\chapter{Introduction}

\label{sec:introduction}

In the early days of computing, designing and implementing a new programming
language was very special. With the many tools that are available to language
designers and programmers today, it has become much easier to build a language
``just for fun'', as seen through the many esoteric programming languages such
as LOLCODE \cite{lindsay07lolcode}, Brainfuck \cite{mueller93brainfuck}, Piet
\cite{morgan01marpiet}, and Iota and Jot \cite{barker01iotajot}.

The increased ease of building a language is partly because of the numerous
tools available for building parsers, either through parser combinators such
as list of successes \cite{wadler85list, hutton98parsing}, Parsec
\cite{leijen01parsec} and those in the Utrecht toolset \cite{swierstra1999fec}
or parser generators such as lex and yacc \cite{levine92lex}, JavaCC
\cite{viswanadha96javacc} and ANTLR \cite{parr07antlr}. Another reason is the
modularization of compilers: in early days every new language had to build the
entire chain of processes that make up a compiler. Nowadays it is common to
split a compiler in clearly separated phases that allow reuse. Examples of
this are Clojure, Groovy, and Scala that compile to the Java platform and C\#,
F\#, and Visual Basic .NET that compile to the .NET CLI, inheriting all
libraries available for those platforms. Another strategy is to compile
languages to intermediate languages such as GRIN, LLVM, C-{}-, or even C, for
which excellent compilers are already available.
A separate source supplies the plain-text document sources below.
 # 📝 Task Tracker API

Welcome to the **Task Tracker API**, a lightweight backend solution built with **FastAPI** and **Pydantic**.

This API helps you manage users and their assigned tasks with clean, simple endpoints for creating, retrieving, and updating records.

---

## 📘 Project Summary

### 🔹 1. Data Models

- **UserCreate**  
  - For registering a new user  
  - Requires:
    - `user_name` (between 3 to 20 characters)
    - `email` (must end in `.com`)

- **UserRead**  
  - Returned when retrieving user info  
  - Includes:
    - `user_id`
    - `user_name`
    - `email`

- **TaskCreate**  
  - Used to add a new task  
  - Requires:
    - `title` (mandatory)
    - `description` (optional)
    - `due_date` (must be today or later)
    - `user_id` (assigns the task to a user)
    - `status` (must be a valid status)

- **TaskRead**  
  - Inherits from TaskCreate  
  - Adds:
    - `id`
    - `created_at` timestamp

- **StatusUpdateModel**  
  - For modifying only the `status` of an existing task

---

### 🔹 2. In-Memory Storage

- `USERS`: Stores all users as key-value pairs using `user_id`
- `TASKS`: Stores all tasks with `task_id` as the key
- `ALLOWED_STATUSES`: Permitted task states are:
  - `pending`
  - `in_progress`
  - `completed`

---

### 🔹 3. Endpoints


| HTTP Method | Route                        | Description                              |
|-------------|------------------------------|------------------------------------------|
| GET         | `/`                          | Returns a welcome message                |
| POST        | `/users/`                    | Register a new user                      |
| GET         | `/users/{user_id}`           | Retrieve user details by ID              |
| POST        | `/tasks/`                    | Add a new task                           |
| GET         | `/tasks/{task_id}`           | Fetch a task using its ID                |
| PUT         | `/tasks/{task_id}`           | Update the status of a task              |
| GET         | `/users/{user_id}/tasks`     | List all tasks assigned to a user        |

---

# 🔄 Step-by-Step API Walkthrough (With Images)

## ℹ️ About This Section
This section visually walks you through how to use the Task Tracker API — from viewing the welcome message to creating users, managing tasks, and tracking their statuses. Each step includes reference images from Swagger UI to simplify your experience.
The first steps of designing a new language include the definition of a
semantics and a data structure to capture programs. Then follow the parser and
algorithms for evaluating programs or compiling them to another language. As a
language matures, new features are added or existing ones are improved.

There usually comes a point where the quality of the error messages is
improved. This is often implemented later not only because it is very
difficult to figure out what the user intended to do
\cite{heeren05TopQuality}---which is necessary to give a good descriptive
message---but also because it requires changes that are pervasive throughout
the whole compiler. Often extra state needs to be stored and passed around in
order to give error messages that make sense. A good example is the location
information accompanying error messages: if the user doesn't know where
exactly an error occurred, it doesn't matter anymore how good or descriptive
the error messages are; the user is not going to accept the compiler as a good
one. However, adding support for location information requires changes to
various components of the compiler:

\begin{itemize}
  \item The datatypes that represent a compilation unit need to have fields
  added for storing the position annotations. Although this change is almost
  mechanical, it is not a small one: every constructor of every datatype that
  makes up the model needs to have fields added for this.
  \item Producers of the now annotated model have to change to fill in the new
  fields. Parsers, for example, have to request the location information from
  the parse state and inject it into the model whenever a new node is
  constructed, distracting from the actual parsing process and requiring the
  distinction between annotated and unannotated nodes.
  \item Consumers of the new model (functions taking the new model as input)
  need to be adapted as well, either to explicitly ignore the annotations if
  they are not needed, or to use them in the results if they are.
\end{itemize}

Implementing these changes is not difficult, but it is definitely a lot of
work. It is somewhat like a design pattern: a solution to a common problem
that is usually not expressed as a code library or framework, but rather as a
series of descriptive steps.


\section{Structural selections}

\label{subsec:structures}

In this thesis the notion of a structural selection comes up often. Let us
define more clearly what we mean by structural selections.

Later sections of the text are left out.